Yes, good old spreadsheet is a very sophisticated reactive programming environment. The change propagation is crucial here. Rather than defining a sequence of operations, we declare data dependencies. When any input changes, the output reflects that change almost instantaneously. Contrast that to imperative program. Inputs are evaluated only once. So you either poll for changes manually or show stale data.
Do you think this problem is artificial? Imagine the simplest front-end application. It has two inputs, body weight and height. And one output, your BMI (body mass index). How do you update the BMI field? The first approach is a “Calculate” button. Update happens only when the user requests that. This feels very unresponsive and outdated.

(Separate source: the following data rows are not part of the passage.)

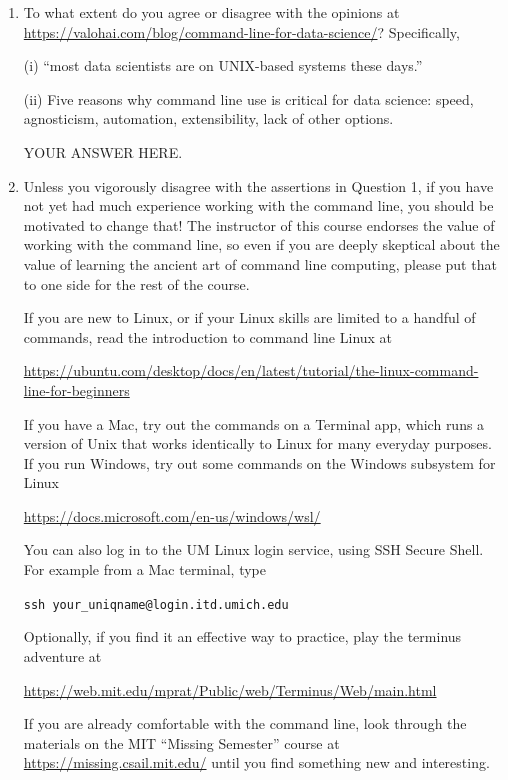 \documentclass[12pt]{article}
\begin{document}
\begin{enumerate}
  
\item To what extent do you agree or disagree with the opinions at
\url{https://valohai.com/blog/command-line-for-data-science/}?
Specifically,

(i) ``most data scientists are on UNIX-based systems these days.''

(ii) Five reasons why command line use is critical for data science: speed, agnosticism, automation, extensibility, lack of other options.


YOUR ANSWER HERE.

\item  Unless you vigorously disagree with the assertions in Question 1, if you have not yet had much experience working with the command line, you should be motivated to change that! The instructor of this course endorses the value of working with the command line, so even if you are deeply skeptical about the value of learning the ancient art of command line computing, please put that to one side for the rest of the course.

If you are new to Linux, or if your Linux skills are limited to a handful of commands, read the introduction to command line Linux at

{\small\hspace{-1cm}\url{https://ubuntu.com/desktop/docs/en/latest/tutorial/the-linux-command-line-for-beginners}}

If you have a Mac, try out the commands on a Terminal app, which runs a version of Unix that works identically to Linux for many everyday purposes. If you run Windows, try out some commands on the Windows subsystem for Linux

\url{https://docs.microsoft.com/en-us/windows/wsl/}

You can also log in to the UM Linux login service, using SSH Secure Shell. For example from a Mac terminal, type

\texttt{ssh your\_uniqname@login.itd.umich.edu}

Optionally, if you find it an effective way to practice, play the terminus adventure at

\url{https://web.mit.edu/mprat/Public/web/Terminus/Web/main.html}

If you are already comfortable with the command line, look through the materials on the MIT ``Missing Semester'' course at \url{https://missing.csail.mit.edu/} until you find something new and interesting.


\end{enumerate}
\end{document}
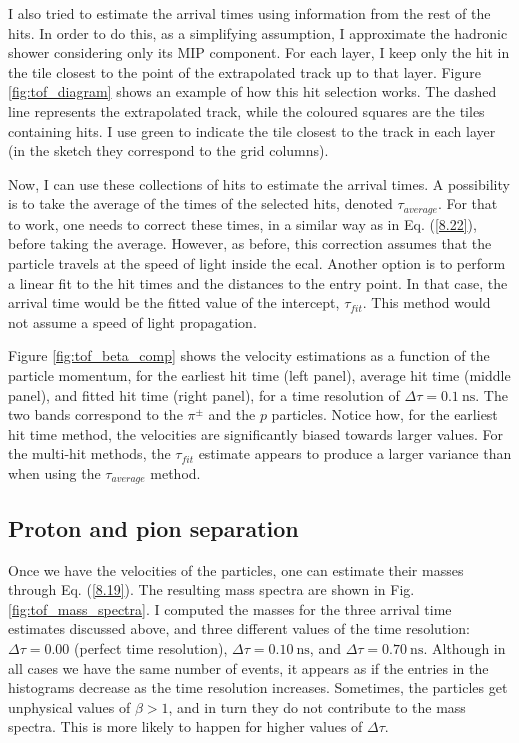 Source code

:I also tried to estimate the arrival times using information from the rest of the hits. In order to do this, as a simplifying assumption, I approximate the hadronic shower considering only its MIP component. For each layer, I keep only the hit in the tile closest to the point of the extrapolated track up to that layer. Figure \ref{fig:tof_diagram} shows an example of how this hit selection works. The dashed line represents the extrapolated track, while the coloured squares are the tiles containing hits. I use green to indicate the tile closest to the track in each layer (in the sketch they correspond to the grid columns).

Now, I can use these collections of hits to estimate the arrival times. A possibility is to take the average of the times of the selected hits, denoted $\tau_{average}$. For that to work, one needs to correct these times, in a similar way as in Eq. (\ref{8.22}), before taking the average. However, as before, this correction assumes that the particle travels at the speed of light inside the \gls{ecal}. Another option is to perform a linear fit to the hit times and the distances to the entry point. In that case, the arrival time would be the fitted value of the intercept, $\tau_{fit}$. This method would not assume a speed of light propagation.

Figure \ref{fig:tof_beta_comp} shows the velocity estimations as a function of the particle momentum, for the earliest hit time (left panel), average hit time (middle panel), and fitted hit time (right panel), for a time resolution of $\Delta \tau = 0.1 ~ \mathrm{ns}$. The two bands correspond to the $\pi^{\pm}$ and the $p$ particles. Notice how, for the earliest hit time method, the velocities are significantly biased towards larger values. For the multi-hit methods, the $\tau_{fit}$ estimate appears to produce a larger variance than when using the $\tau_{average}$ method.

\subsection{Proton and pion separation}

Once we have the velocities of the particles, one can estimate their masses through Eq. (\ref{8.19}). The resulting mass spectra are shown in Fig. \ref{fig:tof_mass_spectra}. I computed the masses for the three arrival time estimates discussed above, and three different values of the time resolution: $\Delta \tau = 0.00$ (perfect time resolution), $\Delta \tau = 0.10 ~ \mathrm{ns}$, and $\Delta \tau = 0.70 ~ \mathrm{ns}$. Although in all cases we have the same number of events, it appears as if the entries in the histograms decrease as the time resolution increases. Sometimes, the particles get unphysical values of $\beta > 1$, and in turn they do not contribute to the mass spectra. This is more likely to happen for higher values of $\Delta \tau$.

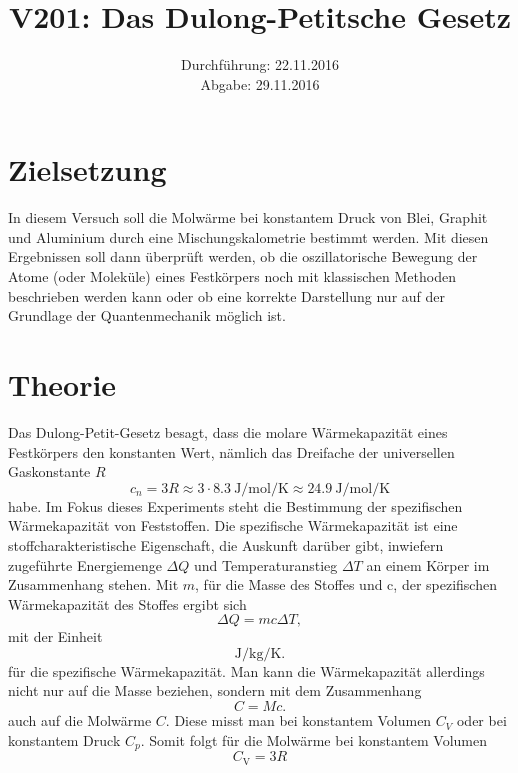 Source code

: \documentclass[
  bibliography=totoc,     %
  captions=tableheading,  %
  titlepage=firstiscover, %
]{scrartcl}
\author{%
  AUTOR A%
  \texorpdfstring{%
    \\%
    \href{mailto:authorA@udo.edu}{authorA@udo.edu}
    }{}%
    \texorpdfstring{\and}{, }%
    AUTOR B%
    \texorpdfstring{%
      \\%
      \href{mailto:authorB@udo.edu}{authorB@udo.edu}
    }{}%
  }
\title{V201: Das Dulong-Petitsche Gesetz}
\author{
  Simon Schulte
  \texorpdfstring{
    \\
    \href{mailto:simon.schulte@udo.edu}{simon.schulte@udo.edu}
  }{}
  \texorpdfstring{\and}{, }
  Tim Sedlaczek
  \texorpdfstring{
    \\
    \href{mailto:tim.sedlaczek@udo.edu}{tim.sedlaczek@udo.edu}
  }{}
}
\date{Durchführung: 22.11.2016\\
      Abgabe: 29.11.2016}
\begin{document}
\maketitle
\thispagestyle{empty}
\tableofcontents
\newpage
\section{Zielsetzung}
\label{sec:zielsetzung}
In diesem Versuch soll die Molwärme bei konstantem Druck von Blei, Graphit und
Aluminium durch eine Mischungskalometrie bestimmt werden. Mit diesen Ergebnissen
soll dann überprüft werden, ob die oszillatorische Bewegung der Atome
(oder Moleküle) eines Festkörpers noch mit klassischen Methoden beschrieben
werden kann oder ob eine korrekte Darstellung nur auf der Grundlage der
Quantenmechanik möglich ist.
\section{Theorie}
\label{sec:theorie}
Das Dulong-Petit-Gesetz besagt, dass die molare Wärmekapazität eines Festkörpers
den konstanten Wert, nämlich das Dreifache der universellen Gaskonstante $R$
\begin{equation}
  c_n=3R \approx 3 \cdot \SI{8.3}{\joule\per\mol\per\kelvin} \approx
  \SI{24.9}{\joule\per\mol\per\kelvin}
\end{equation}
habe. Im Fokus dieses Experiments steht die Bestimmung der spezifischen
Wärmekapazität von Feststoffen. Die spezifische Wärmekapazität ist eine
stoffcharakteristische Eigenschaft, die Auskunft darüber gibt, inwiefern
zugeführte Energiemenge $\Delta Q$ und Temperaturanstieg $\Delta T$ an einem Körper im
Zusammenhang stehen. Mit $m$, für die Masse des Stoffes und c, der spezifischen
Wärmekapazität des Stoffes ergibt sich
\begin{equation}
  \Delta Q=mc\Delta T,
\end{equation}
mit der Einheit
\begin{equation*}
  \si{\joule\per\kilogram\per\kelvin}.
\end{equation*}
für die spezifische Wärmekapazität. Man kann die Wärmekapazität allerdings nicht
nur auf die Masse beziehen, sondern mit dem Zusammenhang
\begin{equation}
  C=Mc.
\end{equation}
auch auf die Molwärme $C$. Diese misst man bei konstantem Volumen $C_V$ oder bei
konstantem Druck $C_p$.
Somit folgt für die Molwärme bei konstantem Volumen
\begin{equation}
  C_{\mathup{V}}=3R
\end{equation}
\end{document}
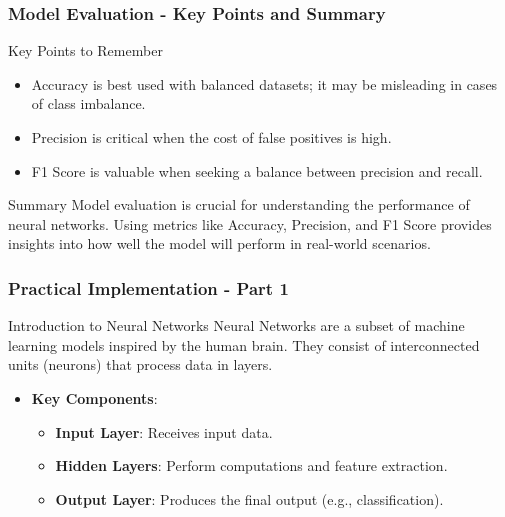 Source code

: \documentclass[aspectratio=169]{beamer}
\begin{document}
\begin{frame}[fragile]
    \frametitle{Model Evaluation - Key Points and Summary}
    \begin{block}{Key Points to Remember}
        \begin{itemize}
            \item Accuracy is best used with balanced datasets; it may be misleading in cases of class imbalance.
            \item Precision is critical when the cost of false positives is high.
            \item F1 Score is valuable when seeking a balance between precision and recall.
        \end{itemize}
    \end{block}
    \begin{block}{Summary}
        Model evaluation is crucial for understanding the performance of neural networks. Using metrics like Accuracy, Precision, and F1 Score provides insights into how well the model will perform in real-world scenarios.
    \end{block}
\end{frame}

\begin{frame}[fragile]
    \frametitle{Practical Implementation - Part 1}
    \begin{block}{Introduction to Neural Networks}
        Neural Networks are a subset of machine learning models inspired by the human brain. They consist of interconnected units (neurons) that process data in layers.
    \end{block}

    \begin{itemize}
        \item \textbf{Key Components}:
        \begin{itemize}
            \item \textbf{Input Layer}: Receives input data.
            \item \textbf{Hidden Layers}: Perform computations and feature extraction.
            \item \textbf{Output Layer}: Produces the final output (e.g., classification).
        \end{itemize}
    \end{itemize}
\end{frame}
\end{document}
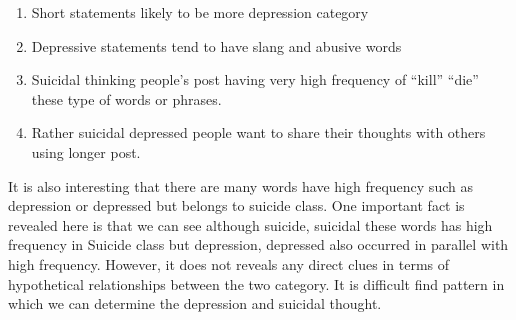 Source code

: \documentclass[sn-mathphys,Numbered]{sn-jnl}%
\theoremstyle{thmstyleone}%
\theoremstyle{thmstyletwo}%
\theoremstyle{thmstylethree}%
\begin{document}
\begin{enumerate}
\item Short statements likely to be more depression category
\item Depressive statements tend to have slang and abusive words
\item Suicidal thinking people’s post having very high frequency of “kill” “die” these type of words or phrases.
\item Rather suicidal depressed people want to share their thoughts with others using longer post.
\end{enumerate}
It is also interesting that there are many words have high frequency such as depression or depressed but belongs to suicide class. One important fact is revealed here is that we can see although suicide, suicidal these words has high frequency in Suicide class but depression, depressed also occurred in parallel with high frequency. However, it does not reveals any direct clues in terms of hypothetical relationships between the two category. It is difficult find pattern in which we can determine the depression and suicidal thought.  
\end{document}
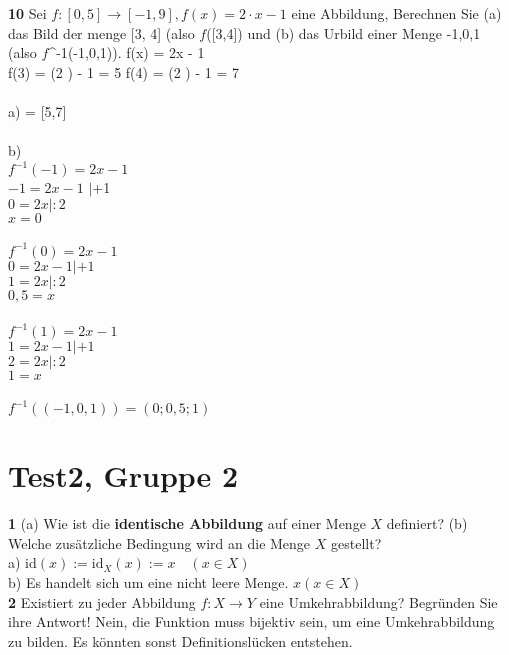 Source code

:\documentclass[11pt]{article}
\begin{document}
\textbf{10} Sei $f : [0,5] \rightarrow [-1,9], f(x) = 2 \cdot x - 1$ eine Abbildung, Berechnen Sie (a) das Bild der menge [3, 4] (also $f$([3,4]) und (b) das Urbild einer Menge {-1,0,1} (also $f$^{-1}({-1,0,1})).\newline\newline
    f(x) = 2x - 1 \\
    f(3) = (2 ) - 1 = 5 \quad \quad f(4) = (2 ) - 1 = 7 \\\\
    a)  = [5,7]\\\\
    b)\\$ f^{-1}(-1) = 2x-1$ \\ $ -1 = 2x - 1$ $|$+1\\$ 0 = 2x |:2$\\$x = 0$\\\\
    $ f^{-1}(0) = 2x-1$ \\ $ 0 = 2x - 1 |+1$\\ $ 1 = 2x |:2$\\$ 0,5 = x$\\\\
    $ f^{-1}(1) = 2x-1$ \\ $ 1 = 2x - 1 |+1$\\ $ 2 = 2x |:2$\\$1 = x$\\\\
    $f^{-1}((-1,0,1)) = (0;0,5;1)$

    \section{Test2, Gruppe 2}

    \textbf{1} (a) Wie ist die \textbf{identische Abbildung} auf einer Menge $X$ definiert? (b) Welche zusätzliche Bedingung wird an die Menge $X$ gestellt?\\
    a) $\text{id}(x) := \text{id}_X(x) := x \quad (x \in X)$\\
    b) Es handelt sich um eine nicht leere Menge. $x(x \in X)$\\

    \textbf{2} Existiert zu jeder Abbildung $f : X \rightarrow Y $ eine Umkehrabbildung? Begründen Sie ihre Antwort!\newline
    Nein, die Funktion muss bijektiv sein, um eine Umkehrabbildung zu bilden. Es könnten sonst Definitionslücken entstehen.\newline
\end{document}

Another approach is to attach event listeners to weight and height, reacting to change. This looks much better, but event listeners tend to get complex after a while. Especially when there are many levels of dependencies.
But imagine if we could simply say: BMI field is always weight divided by height. Period. Some kind of framework takes care of the rest. Weight changed? The reactive backbone propagates that to BMI field. BMI field changed because of that? Let’s update a diet suggestion. Diet changed? Let’s display different ads. All of these dependencies are declared, rather than programmed.
If you think this is impossible, check out Elm programming language. It’s a reactive runtime for web development. Other frameworks are getting there as well. For example, Angular uses RxJS. A library that translates UI events into streams. We can then transform and subscribe to such stream, compose multiple streams, etc.
RxJS is actually a member of a broader family of Reactive Extensions. A family introduced in .NET, later ported to Java, Swift, Python and many more. Rx libraries encourage modelling your system as a declarative stream of changes. Incoming users, file system changes, key presses, CPU temperature reading. All of these can be modelled as a stream. A stream that you can transform, rather than a callback you need to manage.
Reactive programming is often associated with low-latency and high-throughput. That’s because it can help with writing efficient, yet manageable input/output code. For example, accepting incoming connections, making RESTful calls, querying a database. All of these are essentially network packets flowing in and out. Which, in turn, can be easily modeled with abstract streams.
Another by-product of reactive programming is a mechanism called backpressure. It’s an algorithm that tries to slow down the producer is the consumer can’t keep up. Because eerything is a stream, backpressure effectively manages supply and demand on each level of your app. It keeps your cores busy and prevents overflows.
That’s it, thanks for listening, bye!